[Opening Raw data section]
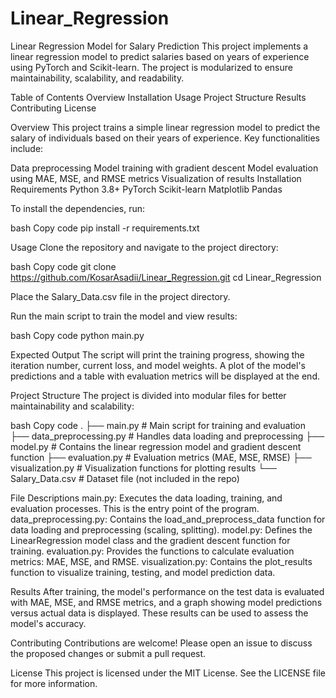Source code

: # Linear_Regression
Linear Regression Model for Salary Prediction
This project implements a linear regression model to predict salaries based on years of experience using PyTorch and Scikit-learn. The project is modularized to ensure maintainability, scalability, and readability.

Table of Contents
Overview
Installation
Usage
Project Structure
Results
Contributing
License

Overview
This project trains a simple linear regression model to predict the salary of individuals based on their years of experience. Key functionalities include:

Data preprocessing
Model training with gradient descent
Model evaluation using MAE, MSE, and RMSE metrics
Visualization of results
Installation
Requirements
Python 3.8+
PyTorch
Scikit-learn
Matplotlib
Pandas

To install the dependencies, run:

bash
Copy code
pip install -r requirements.txt

Usage
Clone the repository and navigate to the project directory:

bash
Copy code
git clone https://github.com/KosarAsadii/Linear_Regression.git
cd Linear_Regression

Place the Salary_Data.csv file in the project directory.

Run the main script to train the model and view results:

bash
Copy code
python main.py

Expected Output
The script will print the training progress, showing the iteration number, current loss, and model weights. A plot of the model's predictions and a table with evaluation metrics will be displayed at the end.

Project Structure
The project is divided into modular files for better maintainability and scalability:

bash
Copy code
.
├── main.py               # Main script for training and evaluation
├── data_preprocessing.py # Handles data loading and preprocessing
├── model.py              # Contains the linear regression model and gradient descent function
├── evaluation.py         # Evaluation metrics (MAE, MSE, RMSE)
├── visualization.py      # Visualization functions for plotting results
└── Salary_Data.csv       # Dataset file (not included in the repo)

File Descriptions
main.py: Executes the data loading, training, and evaluation processes. This is the entry point of the program.
data_preprocessing.py: Contains the load_and_preprocess_data function for data loading and preprocessing (scaling, splitting).
model.py: Defines the LinearRegression model class and the gradient descent function for training.
evaluation.py: Provides the functions to calculate evaluation metrics: MAE, MSE, and RMSE.
visualization.py: Contains the plot_results function to visualize training, testing, and model prediction data.

Results
After training, the model's performance on the test data is evaluated with MAE, MSE, and RMSE metrics, and a graph showing model predictions versus actual data is displayed. These results can be used to assess the model's accuracy.

Contributing
Contributions are welcome! Please open an issue to discuss the proposed changes or submit a pull request.

License
This project is licensed under the MIT License. See the LICENSE file for more information.

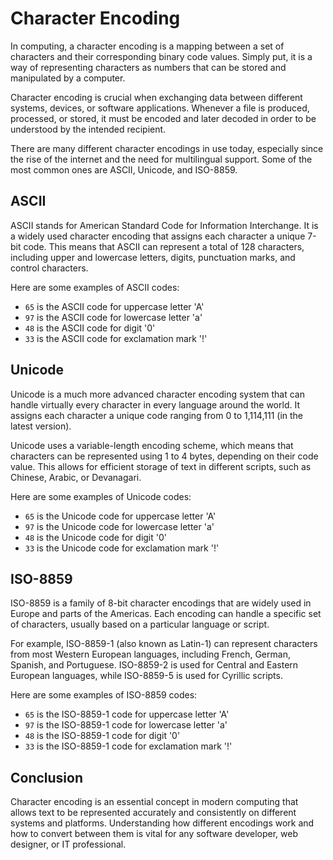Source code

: # Character Encoding

In computing, a character encoding is a mapping between a set of characters and their corresponding binary code values. Simply put, it is a way of representing characters as numbers that can be stored and manipulated by a computer.

Character encoding is crucial when exchanging data between different systems, devices, or software applications. Whenever a file is produced, processed, or stored, it must be encoded and later decoded in order to be understood by the intended recipient.

There are many different character encodings in use today, especially since the rise of the internet and the need for multilingual support. Some of the most common ones are ASCII, Unicode, and ISO-8859.

## ASCII

ASCII stands for American Standard Code for Information Interchange. It is a widely used character encoding that assigns each character a unique 7-bit code. This means that ASCII can represent a total of 128 characters, including upper and lowercase letters, digits, punctuation marks, and control characters.

Here are some examples of ASCII codes:

- `65` is the ASCII code for uppercase letter 'A'
- `97` is the ASCII code for lowercase letter 'a'
- `48` is the ASCII code for digit '0'
- `33` is the ASCII code for exclamation mark '!'

## Unicode

Unicode is a much more advanced character encoding system that can handle virtually every character in every language around the world. It assigns each character a unique code ranging from 0 to 1,114,111 (in the latest version).

Unicode uses a variable-length encoding scheme, which means that characters can be represented using 1 to 4 bytes, depending on their code value. This allows for efficient storage of text in different scripts, such as Chinese, Arabic, or Devanagari.

Here are some examples of Unicode codes:

- `65` is the Unicode code for uppercase letter 'A'
- `97` is the Unicode code for lowercase letter 'a'
- `48` is the Unicode code for digit '0'
- `33` is the Unicode code for exclamation mark '!'

## ISO-8859

ISO-8859 is a family of 8-bit character encodings that are widely used in Europe and parts of the Americas. Each encoding can handle a specific set of characters, usually based on a particular language or script.

For example, ISO-8859-1 (also known as Latin-1) can represent characters from most Western European languages, including French, German, Spanish, and Portuguese. ISO-8859-2 is used for Central and Eastern European languages, while ISO-8859-5 is used for Cyrillic scripts.

Here are some examples of ISO-8859 codes:

- `65` is the ISO-8859-1 code for uppercase letter 'A'
- `97` is the ISO-8859-1 code for lowercase letter 'a'
- `48` is the ISO-8859-1 code for digit '0'
- `33` is the ISO-8859-1 code for exclamation mark '!'

## Conclusion

Character encoding is an essential concept in modern computing that allows text to be represented accurately and consistently on different systems and platforms. Understanding how different encodings work and how to convert between them is vital for any software developer, web designer, or IT professional.
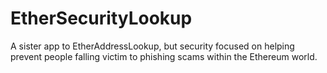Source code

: # EtherSecurityLookup
A sister app to EtherAddressLookup, but security focused on helping prevent people falling victim to phishing scams within the Ethereum world.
[Closing Raw data section]
### Exercise objective
Your copy of the records must match them exactly, except that no pictures appear in it.

### Response for this exercise
Source code

: # Linear_Regression
Linear Regression Model for Salary Prediction
This project implements a linear regression model to predict salaries based on years of experience using PyTorch and Scikit-learn. The project is modularized to ensure maintainability, scalability, and readability.

Table of Contents
Overview
Installation
Usage
Project Structure
Results
Contributing
License

Overview
This project trains a simple linear regression model to predict the salary of individuals based on their years of experience. Key functionalities include:

Data preprocessing
Model training with gradient descent
Model evaluation using MAE, MSE, and RMSE metrics
Visualization of results
Installation
Requirements
Python 3.8+
PyTorch
Scikit-learn
Matplotlib
Pandas

To install the dependencies, run:

bash
Copy code
pip install -r requirements.txt

Usage
Clone the repository and navigate to the project directory:

bash
Copy code
git clone https://github.com/KosarAsadii/Linear_Regression.git
cd Linear_Regression

Place the Salary_Data.csv file in the project directory.

Run the main script to train the model and view results:

bash
Copy code
python main.py

Expected Output
The script will print the training progress, showing the iteration number, current loss, and model weights. A plot of the model's predictions and a table with evaluation metrics will be displayed at the end.

Project Structure
The project is divided into modular files for better maintainability and scalability:

bash
Copy code
.
├── main.py               # Main script for training and evaluation
├── data_preprocessing.py # Handles data loading and preprocessing
├── model.py              # Contains the linear regression model and gradient descent function
├── evaluation.py         # Evaluation metrics (MAE, MSE, RMSE)
├── visualization.py      # Visualization functions for plotting results
└── Salary_Data.csv       # Dataset file (not included in the repo)

File Descriptions
main.py: Executes the data loading, training, and evaluation processes. This is the entry point of the program.
data_preprocessing.py: Contains the load_and_preprocess_data function for data loading and preprocessing (scaling, splitting).
model.py: Defines the LinearRegression model class and the gradient descent function for training.
evaluation.py: Provides the functions to calculate evaluation metrics: MAE, MSE, and RMSE.
visualization.py: Contains the plot_results function to visualize training, testing, and model prediction data.

Results
After training, the model's performance on the test data is evaluated with MAE, MSE, and RMSE metrics, and a graph showing model predictions versus actual data is displayed. These results can be used to assess the model's accuracy.

Contributing
Contributions are welcome! Please open an issue to discuss the proposed changes or submit a pull request.

License
This project is licensed under the MIT License. See the LICENSE file for more information.

Source code

: # Character Encoding

In computing, a character encoding is a mapping between a set of characters and their corresponding binary code values. Simply put, it is a way of representing characters as numbers that can be stored and manipulated by a computer.

Character encoding is crucial when exchanging data between different systems, devices, or software applications. Whenever a file is produced, processed, or stored, it must be encoded and later decoded in order to be understood by the intended recipient.

There are many different character encodings in use today, especially since the rise of the internet and the need for multilingual support. Some of the most common ones are ASCII, Unicode, and ISO-8859.

## ASCII

ASCII stands for American Standard Code for Information Interchange. It is a widely used character encoding that assigns each character a unique 7-bit code. This means that ASCII can represent a total of 128 characters, including upper and lowercase letters, digits, punctuation marks, and control characters.

Here are some examples of ASCII codes:

- `65` is the ASCII code for uppercase letter 'A'
- `97` is the ASCII code for lowercase letter 'a'
- `48` is the ASCII code for digit '0'
- `33` is the ASCII code for exclamation mark '!'

## Unicode

Unicode is a much more advanced character encoding system that can handle virtually every character in every language around the world. It assigns each character a unique code ranging from 0 to 1,114,111 (in the latest version).

Unicode uses a variable-length encoding scheme, which means that characters can be represented using 1 to 4 bytes, depending on their code value. This allows for efficient storage of text in different scripts, such as Chinese, Arabic, or Devanagari.

Here are some examples of Unicode codes:

- `65` is the Unicode code for uppercase letter 'A'
- `97` is the Unicode code for lowercase letter 'a'
- `48` is the Unicode code for digit '0'
- `33` is the Unicode code for exclamation mark '!'

## ISO-8859

ISO-8859 is a family of 8-bit character encodings that are widely used in Europe and parts of the Americas. Each encoding can handle a specific set of characters, usually based on a particular language or script.

For example, ISO-8859-1 (also known as Latin-1) can represent characters from most Western European languages, including French, German, Spanish, and Portuguese. ISO-8859-2 is used for Central and Eastern European languages, while ISO-8859-5 is used for Cyrillic scripts.

Here are some examples of ISO-8859 codes:

- `65` is the ISO-8859-1 code for uppercase letter 'A'
- `97` is the ISO-8859-1 code for lowercase letter 'a'
- `48` is the ISO-8859-1 code for digit '0'
- `33` is the ISO-8859-1 code for exclamation mark '!'

## Conclusion

Character encoding is an essential concept in modern computing that allows text to be represented accurately and consistently on different systems and platforms. Understanding how different encodings work and how to convert between them is vital for any software developer, web designer, or IT professional.
Source code

: # EtherSecurityLookup
A sister app to EtherAddressLookup, but security focused on helping prevent people falling victim to phishing scams within the Ethereum world.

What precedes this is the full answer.